You're pretty well nailing things to the wall as far as reading the text goes. I submit that play has provided me with unequivocal, dramatic evidence of one more thing: each player's buy-in to, commitment to, and creative input toward his or her character. Zero still takes the prize for it, in my experience, even though I specifically wrote Trollbabe to try to get there too. After a single session of play, the depth of humanity shown by every character is profound, in both senses of the word "depth," positive and negative. Writing the new skills often springboards off this, with a new skill like "cook dingo" being almost like a legendary tribal event and only partly a matter of relevant and novel effectiveness.

I think that would be a serious issue for me as a long-term Zero GM, something I'd still like to become one of these days. I'd be working with characters who totally accorded with my ideal-player manifesto for Sorcerer from [Sorcerer] How to play a sorcerer - unstoppable, proactive, dynamic, and always changing based on events. "Roping them in" to "my" adventure really wouldn't be a problem, as long as I had a genuinely interesting vision for the history of the Hive, full of different ideas for immediate and present dangers and opportunities.

I think that's why the creature list in the book isn't all that compelling, since Smith as an author is necessarily deprived of that individual-GM vision, and cannot actually model it well for the reader without inadvertently providing a canonical sourcebook. I damn well know that difficulty from my own writing at exactly that same time. The androids might be the exception based on some idea of his that bore fruit during play.
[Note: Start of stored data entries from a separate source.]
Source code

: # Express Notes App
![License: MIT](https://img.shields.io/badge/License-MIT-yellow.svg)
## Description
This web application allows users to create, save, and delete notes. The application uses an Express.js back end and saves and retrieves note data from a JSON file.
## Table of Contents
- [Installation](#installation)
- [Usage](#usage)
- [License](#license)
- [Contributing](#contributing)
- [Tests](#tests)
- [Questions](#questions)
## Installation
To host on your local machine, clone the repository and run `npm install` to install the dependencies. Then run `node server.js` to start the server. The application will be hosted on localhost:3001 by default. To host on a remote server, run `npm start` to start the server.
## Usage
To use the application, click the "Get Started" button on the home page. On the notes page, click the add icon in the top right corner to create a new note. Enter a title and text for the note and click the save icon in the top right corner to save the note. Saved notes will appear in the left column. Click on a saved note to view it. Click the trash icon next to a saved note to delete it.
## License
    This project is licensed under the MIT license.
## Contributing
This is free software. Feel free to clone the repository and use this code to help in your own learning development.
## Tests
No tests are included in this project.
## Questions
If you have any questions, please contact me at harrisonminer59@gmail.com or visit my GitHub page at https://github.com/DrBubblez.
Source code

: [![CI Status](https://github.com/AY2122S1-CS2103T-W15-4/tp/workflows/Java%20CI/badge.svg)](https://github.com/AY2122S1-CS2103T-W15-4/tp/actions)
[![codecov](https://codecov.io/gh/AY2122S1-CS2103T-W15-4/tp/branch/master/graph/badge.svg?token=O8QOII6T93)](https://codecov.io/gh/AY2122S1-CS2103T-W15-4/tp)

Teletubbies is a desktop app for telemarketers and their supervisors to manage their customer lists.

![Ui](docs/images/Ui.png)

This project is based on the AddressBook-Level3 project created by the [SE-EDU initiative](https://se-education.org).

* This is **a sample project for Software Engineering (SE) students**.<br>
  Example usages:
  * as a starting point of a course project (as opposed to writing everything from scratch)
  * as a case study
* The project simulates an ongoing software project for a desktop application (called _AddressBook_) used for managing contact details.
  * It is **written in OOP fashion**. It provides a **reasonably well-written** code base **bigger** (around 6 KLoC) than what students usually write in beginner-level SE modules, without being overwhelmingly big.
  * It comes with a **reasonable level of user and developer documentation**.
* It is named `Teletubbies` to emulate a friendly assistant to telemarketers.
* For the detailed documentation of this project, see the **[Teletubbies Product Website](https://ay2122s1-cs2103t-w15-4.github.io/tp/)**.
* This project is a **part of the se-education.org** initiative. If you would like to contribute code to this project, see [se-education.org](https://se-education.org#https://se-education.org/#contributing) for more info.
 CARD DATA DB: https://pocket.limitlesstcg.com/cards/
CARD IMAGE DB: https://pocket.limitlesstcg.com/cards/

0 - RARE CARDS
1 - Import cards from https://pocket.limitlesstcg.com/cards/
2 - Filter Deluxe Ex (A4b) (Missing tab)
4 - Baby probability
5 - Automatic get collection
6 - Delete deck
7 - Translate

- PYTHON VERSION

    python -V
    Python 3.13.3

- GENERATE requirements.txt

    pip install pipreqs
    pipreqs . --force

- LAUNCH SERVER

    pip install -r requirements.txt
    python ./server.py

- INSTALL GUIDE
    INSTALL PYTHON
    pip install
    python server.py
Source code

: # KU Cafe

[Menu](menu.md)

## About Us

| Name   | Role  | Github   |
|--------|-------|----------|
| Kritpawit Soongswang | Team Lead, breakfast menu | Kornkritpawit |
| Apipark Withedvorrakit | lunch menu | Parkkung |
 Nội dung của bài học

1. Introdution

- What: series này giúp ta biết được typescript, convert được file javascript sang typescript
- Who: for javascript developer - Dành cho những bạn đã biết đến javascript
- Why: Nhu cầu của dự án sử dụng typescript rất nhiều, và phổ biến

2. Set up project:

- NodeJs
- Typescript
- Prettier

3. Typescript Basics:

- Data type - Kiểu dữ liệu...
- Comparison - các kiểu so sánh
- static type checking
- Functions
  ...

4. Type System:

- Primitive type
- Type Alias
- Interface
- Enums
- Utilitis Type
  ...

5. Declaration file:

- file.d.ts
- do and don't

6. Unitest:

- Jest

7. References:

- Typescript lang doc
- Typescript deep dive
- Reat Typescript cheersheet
Anyway, that fantastic player buy-in, and its manifestations through committed and highly directed play, is what you're not going to get from simply reading the book, and I consider it a primary emergent feature of the game.

Best, Ron

James_Nostack

More later, but the player-investment aspect of Zero is interesting.  You can see hintsof it when you make a character for the first time.  "Uh, I'm a Drone, I have this many focus skills, a couple prior skills, some cyber-grafts, and my name is Drone 3316.*  That's it?!?  What the hell am I supposed to do with this?"  It's hard to imagine a blanker slate, and I expect the panic of, "Who the hell am I?" is shared by both the players and their rogue biomechs in the first few moments of play.

Zero is one of those games where the GM really has to think through the setting a bit before play, and it's complicated in the sense that Smith provides some hints about past events (Queen Zero took her people underground to escape a catastrophe, supposedly; at times she's edited memories so the hive forgets prior rogues; she employed android enforcers for a time; the Dissemblers were one device designed by an ancient enemy)--just the sort of details that makes the nerd-detective in me want to puzzle things out in an obsessive, "let's look at what we know" sort of way rather than just surfing on the imagery. 

But there are more fundamental questions too: What the hell is this hive-mind?  What on earth is Queen Zero?  Why did any of this happen?  Who would permit this to happen?  What's the experience of being in the hive-mind like?  What's the deal with a biomech's absolutely freakish ability to learn new things super-fast?  "Cooking Dingo" can go from being something you had no idea knowing was a skill, to being an unfamiliar skill, to being a focus skill, in the space of maybe two session, which is perhaps the weirdest thing in the setting.  How much individuality/volition do the particular biomechs immersed in the hive-mind possess?

(The text wobbles a bit on this last point.  The overall impression is that there's this enormous collective intelligence; later, there's the implication that each biomech's consciousness is aware of its own body in a somewhat detached third-person viewpoint, and that biomechs do think their own thoughts--just that everyone else participates in those thoughts, and vice-versa.  Nearest I can figure, it's like having an interior monologue that's being commented on/joined in by everybody nearby.  I almost want to try an at-the-table gimmick where, whenever any player says something, the other players repeat the last three words in unison.)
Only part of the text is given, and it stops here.